I’m too lazy not to program

| emacs

Yesterday, I imported five years of blog posts into WordPress through
RSS. This would have been _painful_ if I wasn’t comfortable with
programming. With 4587 posts in 2596 files, I wouldn’t have even
thought about copying them over manually. Instead, I would have just
started with a clean slate. I didn’t think anyone’s really going to
want to go back and see everything I’ve written on my blog. ;) Who was
going to notice?

But five years of blog posts—reflections, ideas, notes, interesting
links—might still be worth something, so I decided to give it a shot.
Initially, I wrote a function which visited files, searched for notes,
and added the note to one big RSS feed. However, this slowed down too
much when I hit megabytes, so I changed it to dump each note to a
file in a directory.

;(sacha/planner-dump-rss "~/public_html/blog-dump/" nil nil)
(defun sacha/planner-dump-rss (directory from to)
  (let ((pages (planner-get-day-pages from to))
        (planner-rss-feed-limits nil)
        (planner-rss-initial-contents "")
        buffer)
    (while pages
      (condition-case err2
          (progn
            (planner-find-file (caar pages))
            (setq buffer (current-buffer))
            (unwind-protect
                (progn
                  (goto-char (point-min))
                  (while (re-search-forward "^\\.#\\([0-9]+\\)" nil t)
                    (save-excursion
                      (condition-case err
                          (progn
                            (let ((inhibit-read-only t)
                                  (file (concat directory
                                                (caar pages) "-"
                                                (match-string 1))))
                              (planner-rss-add-note file)
                              (find-file file)
                              (save-buffer 0)
                              (kill-buffer (current-buffer))))
                        (error
                         (message "Problems processing note on %s: %s"
                                  (caar pages)
                                  (error-message-string err)))))))
              (kill-buffer buffer)))
        (error (message "Problems processing %s: %s"
                        (caar pages)
                        (error-message-string err2))))
      (setq pages (cdr pages)))))

I then concatenated all of these files using

cat header 200* footer > dump.rdf

This file was still much too big, so I manually split it by year,
copying and pasting text into different files. I used
http://www.feedvalidator.org to check for errors. After Feedvalidator
verified that the files were all valid RSS, I tried to import them
into Feedwordpress. Nope, still too big. I needed to trim them to
around 400k, so I used the following code on the server:

(defun sacha/split-dump ()
 (interactive)
 (goto-char (min 400000 (point-max)))
 (let ((counter 0)
 (base-name (file-name-sans-extension buffer-file-name)))
 (while (not (eobp))
 (re-search-backward "<item>") 
 (kill-region (match-beginning 0) (point-max))
 (insert "</channel></rss>")
 (save-buffer 0)
 (find-file (format "%s%d.rdf" base-name counter))
 (erase-buffer)
 (goto-char (point-min))
 (insert "<?xml version=\"1.0\" encoding=\"UTF-8\"?>
<rss version=\"2.0\">
  <channel>
    <title>M-x plan :: sachachua's blog</title>
    <link>https://sachachua.com/notebook/wiki/today.php</link>
    <description>Sacha Chua's blog about Emacs, personal information management, open source, and random stuff</description>")
      (yank)
      (setq counter (1+ counter))
      (goto-char (min 400000 (point-max))))))

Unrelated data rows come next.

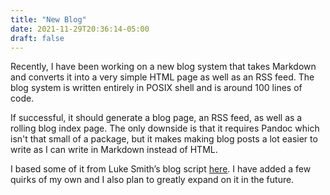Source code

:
 ```yaml
---
title: "New Blog"
date: 2021-11-29T20:36:14-05:00
draft: false
---
```


Recently, I have been working on a new blog system that takes Markdown and converts it into a very simple HTML page as well as an RSS feed.
The blog system is written entirely in POSIX shell and is around 100 lines of code.

If successful, it should generate a blog page, an RSS feed, as well as a rolling blog index page.
The only downside is that it requires Pandoc which isn't that small of a package, but it makes making blog posts a lot easier to write as I can write in Markdown instead of HTML.

I based some of it from Luke Smith’s blog script [here](https://github.com/LukeSmithxyz/lb).
I have added a few quirks of my own and I also plan to greatly expand on it in the future.
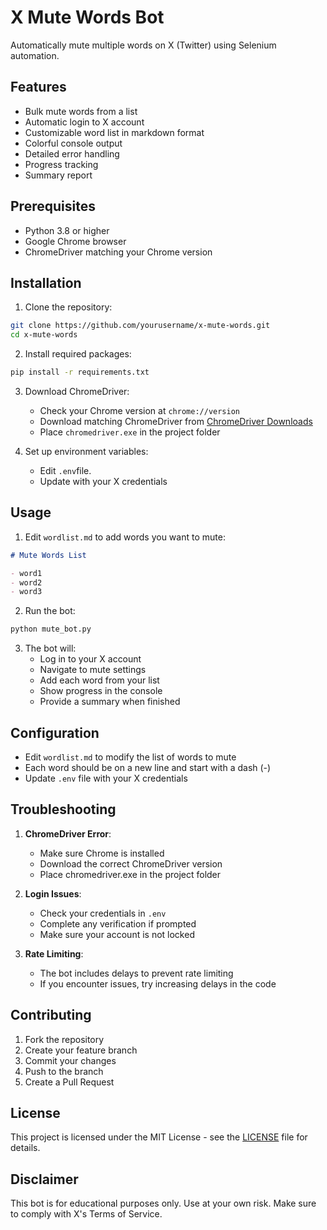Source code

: # X Mute Words Bot

Automatically mute multiple words on X (Twitter) using Selenium automation.

## Features

- Bulk mute words from a list
- Automatic login to X account
- Customizable word list in markdown format
- Colorful console output
- Detailed error handling
- Progress tracking
- Summary report

## Prerequisites

- Python 3.8 or higher
- Google Chrome browser
- ChromeDriver matching your Chrome version

## Installation

1. Clone the repository:
```bash
git clone https://github.com/yourusername/x-mute-words.git
cd x-mute-words
```

2. Install required packages:
```bash
pip install -r requirements.txt
```

3. Download ChromeDriver:
   - Check your Chrome version at `chrome://version`
   - Download matching ChromeDriver from [ChromeDriver Downloads](https://chromedriver.chromium.org/downloads)
   - Place `chromedriver.exe` in the project folder

4. Set up environment variables:
   - Edit `.env`file.
   - Update with your X credentials

## Usage

1. Edit `wordlist.md` to add words you want to mute:
```markdown
# Mute Words List

- word1
- word2
- word3
```

2. Run the bot:
```bash
python mute_bot.py
```

3. The bot will:
   - Log in to your X account
   - Navigate to mute settings
   - Add each word from your list
   - Show progress in the console
   - Provide a summary when finished

## Configuration

- Edit `wordlist.md` to modify the list of words to mute
- Each word should be on a new line and start with a dash (-)
- Update `.env` file with your X credentials

## Troubleshooting

1. **ChromeDriver Error**:
   - Make sure Chrome is installed
   - Download the correct ChromeDriver version
   - Place chromedriver.exe in the project folder

2. **Login Issues**:
   - Check your credentials in `.env`
   - Complete any verification if prompted
   - Make sure your account is not locked

3. **Rate Limiting**:
   - The bot includes delays to prevent rate limiting
   - If you encounter issues, try increasing delays in the code

## Contributing

1. Fork the repository
2. Create your feature branch
3. Commit your changes
4. Push to the branch
5. Create a Pull Request

## License

This project is licensed under the MIT License - see the [LICENSE](LICENSE) file for details.

## Disclaimer

This bot is for educational purposes only. Use at your own risk. Make sure to comply with X's Terms of Service.
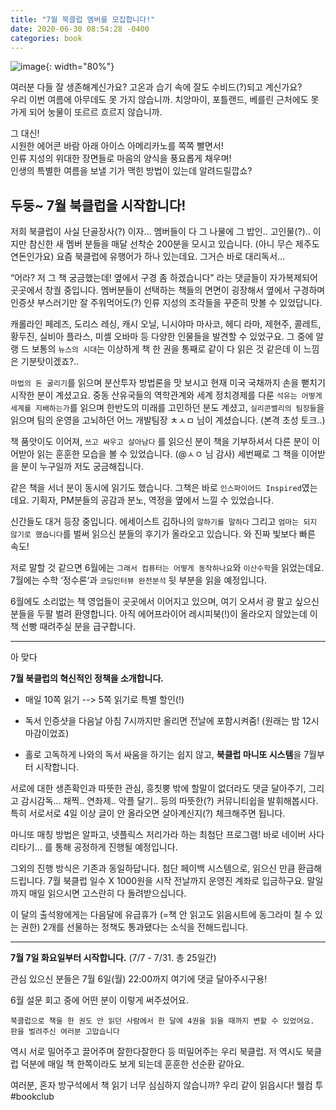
 ```yaml
---
title: "7월 북클럽 멤버를 모집합니다!"
date: 2020-06-30 08:54:28 -0400
categories: book
---
```


![image](https://static01.nyt.com/images/2018/06/03/books/review/03Cover/03Cover-superJumbo-v8.gif){: width="80%"}

여러분 다들 잘 생존해계신가요? 고온과 습기 속에 잘도 수비드(?)되고 계신가요? <br>
우리 이번 여름에 아무데도 못 가지 않습니까. 치앙마이, 포틀랜드, 베를린 근처에도 못 가게 되어 눙물이 또르르 흐르지 않습니까.


그 대신! <br>
시원한 에어콘 바람 아래 아이스 아메리카노를 쪽쪽 빨면서! <br>
인류 지성의 위대한 장면들로 마음의 양식을 풍요롭게 채우며! <br>
인생의 특별한 여름을 보낼 기가 맥힌 방법이 있는데 알려드릴깝쇼?


<h2>두둥~ 7월 북클럽을 시작합니다! </h2>


저희 북클럽이 사실 단골장사(?) 이자…  멤버들이 다 그 나물에 그 밥인..  고인물(?)..  이지만 참신한 새 멤버 분들을 매달 선착순 200분을 모시고 있습니다. (아니 무슨 제주도 연돈인가요) 
요즘 북클럽에 유행어가 하나 있는데요. 그거슨 바로 대리독서… 

“어라? 저 그 책 궁금했는데! 옆에서 구경 좀 하겠습니다” 라는 댓글들이 자가복제되어 곳곳에서 창궐 중입니다. 멤버분들이 선택하는 책들의 면면이 굉장해서 옆에서 구경하며 인증샷 부스러기만 잘 주워먹어도(?) 인류 지성의 조각들을 꾸준히 맛볼 수 있었답니다.

캐롤라인 페레즈, 도리스 레싱, 캐시 오닐, 니시야마 마사코, 헤디 라마, 제현주, 콜레트, 황두진, 실비아 플라스, 미셸 오바마 등 다양한 인물들을 발견할 수 있었구요. 그 중에 알랭 드 보통의 `뉴스의 시대`는 이상하게 책 한 권을 통째로 같이 다 읽은 것 같은데 이 느낌은 기분탓이겠죠?..

`마법의 돈 굴리기`를 읽으며 분산투자 방법론을 맛 보시고 현재 미국 국채까지 손을 뻗치기 시작한 분이 계셨고요. 중동 산유국들의 역학관계와 세계 정치경제를 다룬 `석유는 어떻게 세계를 지배하는가`를 읽으며 한반도의 미래를 고민하던 분도 계셨고, `실리콘밸리의 팀장들`을 읽으며 팀의 운영을 고뇌하던 어느 개발팀장 ㅊㅅㅁ 님이 계셨습니다. (본격 초성 토크..) 

책 품앗이도 이어져,  `쓰고 싸우고 살아남다` 를 읽으신 분이 책을 기부하셔서 다른 분이 이어받아 읽는 훈훈한 모습을 볼 수 있었습니다. (@ㅅㅇ 님 감사)  세번째로 그 책을 이어받을 분이 누구일까 저도 궁금해집니다. 

같은 책을 서너 분이 동시에 읽기도 했습니다. 그책은 바로 `인스파이어드 Inspired`였는데요. 기획자, PM분들의 공감과 분노, 역정을 옆에서 느낄 수 있었습니다. 

신간들도 대거 등장 중입니다. 에세이스트 김하나의 `말하기를 말하다` 그리고 `엄마는 되지 않기로 했습니다`를 벌써 읽으신 분들의 후기가 올라오고 있습니다. 와 진짜 빛보다 빠른 속도! 

저로 말할 것 같으면 6월에는 `그래서 컴퓨터는 어떻게 동작하나요`와 `이산수학`을 읽었는데요. 7월에는 수학 ‘정수론‘과 `코딩인터뷰 완전분석` 뒷 부분을 읽을 예정입니다.

6월에도 소리없는 책 영업들이 곳곳에서 이어지고 있으며, 여기 오셔서 광 팔고 싶으신 분들을 두팔 벌려 환영합니다. 아직 에어프라이어 레시피북(!)이 올라오지 않았는데 이 책 선빵 때려주실 분을 급구합니다. 

----------------

아 맞다

<strong>7월 북클럽의 혁신적인 정책을 소개합니다.</strong> 


- 매일 10쪽 읽기 --> 5쪽 읽기로 특별 할인(!)

- 독서 인증샷을 다음날 아침 7시까지만 올리면 전날에 포함시켜줌!  (원래는 밤 12시 마감이었죠)

- 홀로 고독하게 나와의 독서 싸움을 하기는 쉽지 않고, <strong>북클럽 마니또 시스템</strong>을 7월부터 시작합니다. 

서로에 대한 생존확인과 따뜻한 관심, 흥칫뿡 밖에 할말이 없더라도 댓글 달아주기,  그리고 감시감독... 채찍..  연좌제.. 악플 달기.. 등의 따뜻한(?) 커뮤니티쉽을 발휘해봅시다. 특히 서로서로 4일 이상 글이 안 올라오면 살아계신지(?) 체크해주면 됩니다.

마니또 매칭 방법은 알파고, 넷플릭스 저리가라 하는 최첨단 프로그램!  바로 네이버 사다리타기… 를 통해 공정하게 진행될 예정입니다. 


그외의 진행 방식은 기존과 동일하답니다. 첨단 페이백 시스템으로, 읽으신 만큼 환급해드립니다.  7월 북클럽 일수 X 1000원을 시작 전날까지 운영진 계좌로 입금하구요. 말일까지 매일 읽으시면  고스란히 다 돌려받으십니다.

이 달의 출석왕에게는 다음달에 유급휴가 (=책 안 읽고도  읽음시트에 동그라미 칠 수 있는 권한)  2개를 선물하는 정책도 통과됐다는 소식을 전해드립니다.


-----------------------


<strong>7월 7일 화요일부터 시작합니다.</strong>  (7/7 - 7/31. 총 25일간)


관심 있으신 분들은 7월 6일(월) 22:00까지 여기에 댓글 달아주시구용!

6월 설문 회고 중에 어떤 분이 이렇게 써주셨어요. 

`북클럽으로 책을 한 권도 안 읽던 사람에서 한 달에 4권을 읽을 때까지 변할 수 있었어요. 판을 벌려주신 여러분 고맙습니다`

역시 서로 밀어주고 끌어주며 잘한다잘한다 등 떠밀어주는 우리 북클럽. 저 역시도 북클럽 덕분에 매일 책 한쪽이라도 보게 되는데 훈훈한 선순환 같아요.

여러분, 혼자 방구석에서 책 읽기 너무 심심하지 않습니까? 우리 같이 읽읍시다! 웰컴 투 #bookclub  
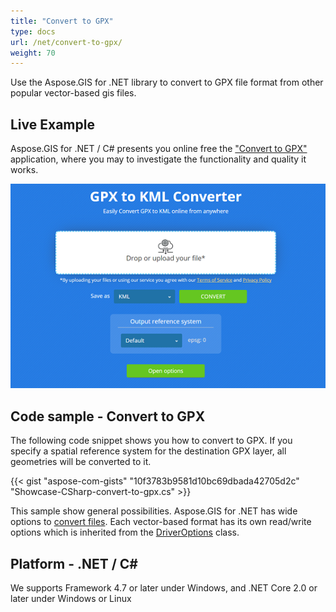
 ```yaml
---
title: "Convert to GPX"
type: docs
url: /net/convert-to-gpx/
weight: 70
---
```


Use the Aspose.GIS for .NET library to convert to GPX file format from other popular vector-based gis files.

## **Live Example**

Aspose.GIS for .NET / C# presents you online free the ["Convert to GPX"](https://products.aspose.app/gis/conversion/convert-to-gpx) application, where you may to investigate the functionality and quality it works.

![ to GPX Converter App](conversion.png)

## **Code sample - Convert to GPX**

The following code snippet shows you how to convert to GPX. If you specify a spatial reference system for the destination GPX layer, all geometries will be converted to it. 

{{< gist "aspose-com-gists" "10f3783b9581d10bc69dbada42705d2c" "Showcase-CSharp-convert-to-gpx.cs" >}}

This sample show general possibilities. Aspose.GIS for .NET has wide options to [convert files](https://docs.aspose.com/gis/net/vector-layers/). Each vector-based format has its own read/write options which is inherited from the [DriverOptions](https://apireference.aspose.com/gis/net/aspose.gis/driveroptions) class.

## **Platform - .NET / C#**

We supports Framework 4.7 or later under Windows, and .NET Core 2.0 or later under Windows or Linux
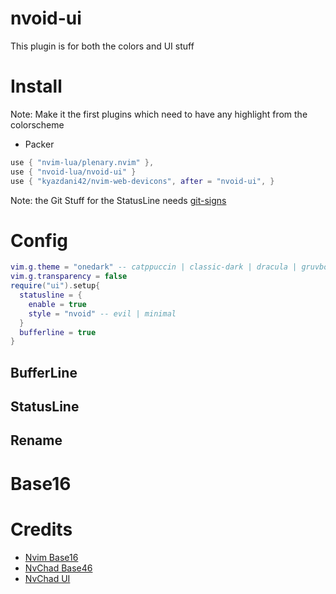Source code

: # nvoid-ui
This plugin is for both the colors and UI stuff

# Install
Note: Make it the first plugins which need to have any highlight from the colorscheme
- Packer
```lua
use { "nvim-lua/plenary.nvim" },
use { "nvoid-lua/nvoid-ui" }
use { "kyazdani42/nvim-web-devicons", after = "nvoid-ui", }
```
Note: the Git Stuff for the StatusLine needs [git-signs](https://github.com/lewis6991/gitsigns.nvim)

# Config
```lua
vim.g.theme = "onedark" -- catppuccin | classic-dark | dracula | gruvbox | nord | solarized | tokyodark | uwu
vim.g.transparency = false
require("ui").setup{
  statusline = {
    enable = true
    style = "nvoid" -- evil | minimal
  }
  bufferline = true
}
```

## BufferLine
## StatusLine
## Rename

# Base16

# Credits
- [Nvim Base16](https://github.com/norcalli/nvim-base16.lua)
- [NvChad Base46](https://github.com/NvChad/base46)
- [NvChad UI](https://github.com/NvChad/ui)
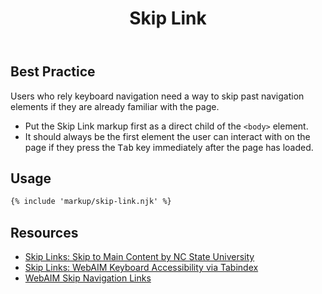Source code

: ﻿---
title: Skip Link
summary: Skip Links allow users to skip navigation elements and go straight to content.
tags: components
layout: docs/guide
eleventyNavigation:
  key: Skip Link
  parent: Components
  order: 280
  excerpt: Skip Links allow users to skip navigation elements and go straight to content.
  img: /img/illustrations/illus-skip-link.svg
---

## Best Practice

Users who rely keyboard navigation need a way to skip past navigation elements if they are already familiar with the page.

- Put the Skip Link markup first as a direct child of the `<body>` element.
- It should always be the first element the user can interact with on the page if they press the <kbd>Tab</kbd> key immediately after the page has loaded.

## Usage

``` html
{% include 'markup/skip-link.njk' %}
```

## Resources
* <a href="https://accessibility.oit.ncsu.edu/it-accessibility-at-nc-state/developers/accessibility-handbook/mouse-and-keyboard-events/skip-to-main-content/" target="_blank">Skip Links: Skip to Main Content by NC State University</a>
* <a href="https://webaim.org/techniques/keyboard/tabindex" target="_blank">Skip Links: WebAIM Keyboard Accessibility via Tabindex</a>
* <a href="https://webaim.org/techniques/skipnav/" target="_blank">WebAIM Skip Navigation Links</a>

This program looks complicated, but it really isn’t. In fact, I could
have probably done something just as powerful with keyboard macros,
not writing a single line of code. But the code was easy to write, and
I figured that I’d keep it around just in case I needed to do
something like this again.

After a little bit of manual tweaking, I got all the entries into
https://sachachua.com/blog/ .

The ability to write short programs quickly and interactively has not
only saved me so much time, but it’s also made it possible for me to
even _think_ of doing some things. =) I could probably have written
the same snippets in Perl or Ruby, but being able to combine manual
editing and automated operations in the text editor made it just so
much faster. I really like being able to scan back and forth in
buffers easily in Emacs, instead of thinking in terms of
file streams as in other programming languages.

If you work with lots of text, I definitely recommend learning Emacs
Lisp, or whatever language your editor can be programmed in. I started
by reading other people’s source code and the Emacs Lisp Intro and
Emacs Lisp info files. I reread them countless times, picking up a
little more each time I went through. Now Emacs Lisp is one of the
first things I turn to whenever I want to save time doing something
complex and repetitive on the computer, such as adding everyone’s
pictures to a wiki page. (That’s a story for next time!)

Emacs is awesome stuff. More than 20 years old, it’s the most advanced
program I’ve ever used. What makes it special? It’s _definitely_
optimized for the power user, and it provides so many reasons to
become one.

Random Emacs symbol: gnus-summary-goto-last-article – Command: Go to the previously read article.